I used to blog, a lifetime ago, at The Arabist (which was created by my brilliant then-boyfriend now-husband Issandr Elamrani). I am always startled when I visit the blog’s archives and realize just how much I wrote there at one point.
In fact blogging is the only way I’ve ever enjoyed writing online. I’m not witty or aggressive or thick-skinned enough to be good at Twitter. I don’t want to provide free content for Facebook or Instagram and whatever marketing schemes/AI training they are deploying over there. Using Substack means giving myself deadlines, a job. I figure if I’m going to write for free, for fun -- why not do it somewhere where it belongs to me? What I mostly plan to share here are short book reviews and book recommendations.
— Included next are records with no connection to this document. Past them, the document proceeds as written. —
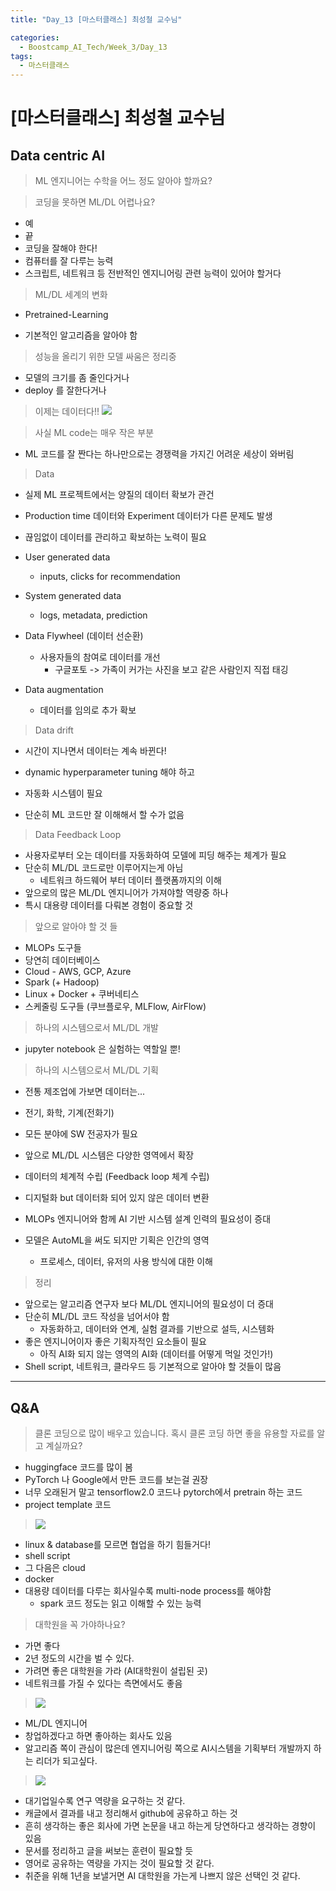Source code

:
```yaml
---
title: "Day_13 [마스터클래스] 최성철 교수님"

categories:
  - Boostcamp_AI_Tech/Week_3/Day_13
tags:
  - 마스터클래스
---
```


# [마스터클래스] 최성철 교수님

## Data centric AI

> ML 엔지니어는 수학을 어느 정도 알아야 할까요?

> 코딩을 못하면 ML/DL 어렵나요?

- 예
- 끝
- 코딩을 잘해야 한다!
- 컴퓨터를 잘 다루는 능력
- 스크립트, 네트워크 등 전반적인 엔지니어링 관련 능력이 있어야 할거다

> ML/DL 세계의 변화

- Pretrained-Learning

- 기본적인 알고리즘을 알아야 함

> 성능을 올리기 위한 모델 싸움은 정리중

- 모델의 크기를 좀 줄인다거나
- deploy 를 잘한다거나

> 이제는 데이터다!!
    ![](./img/2021-08-19-18-17-10.png)

> 사실 ML code는 매우 작은 부분

- ML 코드를 잘 짠다는 하나만으로는 경쟁력을 가지긴 어려운 세상이 와버림

> Data

- 실제 ML 프로젝트에서는 양질의 데이터 확보가 관건
- Production time 데이터와 Experiment 데이터가 다른 문제도 발생
- 끊임없이 데이터를 관리하고 확보하는 노력이 필요

- User generated data
  - inputs, clicks for recommendation
- System generated data
  - logs, metadata, prediction
- Data Flywheel (데이터 선순환)
  - 사용자들의 참여로 데이터를 개선
    - 구글포토 -> 가족이 커가는 사진을 보고 같은 사람인지 직접 태깅
- Data augmentation
  - 데이터를 임의로 추가 확보

> Data drift 

- 시간이 지나면서 데이터는 계속 바뀐다!

- dynamic hyperparameter tuning 해야 하고
- 자동화 시스템이 필요
- 단순히 ML 코드만 잘 이해해서 할 수가 없음

> Data Feedback Loop

- 사용자로부터 오는 데이터를 자동화하여 모델에 피딩 해주는 체계가 필요
- 단순히 ML/DL 코드로만 이루어지는게 아님
  - 네트워크 하드웨어 부터 데이터 플랫폼까지의 이해
- 앞으로의 많은 ML/DL 엔지니어가 가져야할 역량중 하나
- 특시 대용량 데이터를 다뤄본 경험이 중요할 것

> 앞으로 알아야 할 것 들

- MLOPs 도구들
- 당연히 데이터베이스
- Cloud - AWS, GCP, Azure
- Spark (+ Hadoop)
- Linux + Docker + 쿠버네티스
- 스케줄링 도구들 (쿠브플로우, MLFlow, AirFlow)

> 하나의 시스템으로서 ML/DL 개발

- jupyter notebook 은 실험하는 역할일 뿐!

> 하나의 시스템으로서 ML/DL 기획

- 전통 제조업에 가보면 데이터는...
- 전기, 화학, 기계(전화기)
- 모든 분야에 SW 전공자가 필요

- 앞으로 ML/DL 시스템은 다양한 영역에서 확장
- 데이터의 체계적 수립 (Feedback loop 체계 수립)
- 디지털화 but 데이터화 되어 있지 않은 데이터 변환
- MLOPs 엔지니어와 함께 AI 기반 시스템 설계 인력의 필요성이 증대
- 모델은 AutoML을 써도 되지만 기획은 인간의 영역
  - 프로세스, 데이터, 유저의 사용 방식에 대한 이해

> 정리

- 앞으로는 알고리즘 연구자 보다 ML/DL 엔지니어의 필요성이 더 증대
- 단순히 ML/DL 코드 작성을 넘어서야 함
  - 자동화하고, 데이터와 연계, 실험 결과를 기반으로 설득, 시스템화
- 좋은 엔지니어이자 좋은 기획자적인 요소들이 필요
  - 아직 AI화 되지 않는 영역의 AI화 (데이터를 어떻게 먹일 것인가!)
- Shell script, 네트워크, 클라우드 등 기본적으로 알아야 할 것들이 많음

---
## Q&A

> 클론 코딩으로 많이 배우고 있습니다. 혹시 클론 코딩 하면 좋을 유용할 자료를 알고 계실까요?

- huggingface 코드를 많이 봄
- PyTorch 나 Google에서 만든 코드를 보는걸 권장
- 너무 오래된거 말고 tensorflow2.0 코드나 pytorch에서 pretrain 하는 코드
- project template 코드

> ![](./img/2021-08-19-18-51-11.png)

- linux & database를 모르면 협업을 하기 힘들거다!
- shell script
- 그 다음은 cloud
- docker
- 대용량 데이터를 다루는 회사일수록 multi-node process를 해야함
  - spark 코드 정도는 읽고 이해할 수 있는 능력

> 대학원을 꼭 가야하나요?

- 가면 좋다
- 2년 정도의 시간을 벌 수 있다.
- 가려면 좋은 대학원을 가라 (AI대학원이 설립된 곳)
- 네트워크를 가질 수 있다는 측면에서도 좋음

> ![](./img/2021-08-19-18-54-58.png)

- ML/DL 엔지니어
- 창업하겠다고 하면 좋아하는 회사도 있음
- 알고리즘 쪽이 관심이 많은데 엔지니어링 쪽으로 AI시스템을 기획부터 개발까지 하는 리더가 되고싶다.

> ![](./img/2021-08-19-18-57-09.png)

- 대기업일수록 연구 역량을 요구하는 것 같다.
- 캐글에서 결과를 내고 정리해서 github에 공유하고 하는 것
- 흔히 생각하는 좋은 회사에 가면 논문을 내고 하는게 당연하다고 생각하는 경향이 있음
- 문서를 정리하고 글을 써보는 훈련이 필요할 듯
- 영어로 공유하는 역량을 가지는 것이 필요할 것 같다.
- 취준을 위해 1년을 보낼거면 AI 대학원을 가는게 나쁘지 않은 선택인 것 같다.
October Book recommendation
Maya Abu Al-Hayyat is a gifted poet and a charming individual (I know because I met her in Jerusalem a few years back, where she impressed with her openness and her kindness). I highly, highly recommend her poetry collection, translated by Fady Joudah, You Can Be The Last Leaf. Al-Hayyat has also just published a novel (which draws on her own autobiography), No One Knows Their Blood Type (once again Al-Hayyat has a fantastic translator, Hazem Jamjoum). It is the book I’ve read in the last month that I could not put down — that I barely took notes in, because I was too busy experiencing it to think about it, analyse it. It opens with a woman discovering that she does not have the same blood type as her father, and therefore that the man she thought was her father most likely is not. Also that she may not be Palestinian, although being Palestinian has defined her whole life. Her father was a fighter and a mid-ranking member of the Palestinian Liberation Organization. He was also a violent, blind, domineering man. The books tells the story of how the narrator and her sister grew up — and it is a dramatic and at times tragic story, spanning Beirut, Amman, Tunis and Jerusalem. Al-Hayyat’s writing is electric, she is a such a writer that she overflows with things to say and original ways of saying them. Everywhere she turns her eye — to the distant past of her childhood or to her present surroundings — she picks up something memorable. And the tone is, as is always the case with Al-Hayyat, light and insightful and tender beyond what you could possibly expect in telling a story that is often traumatic and heartbreaking.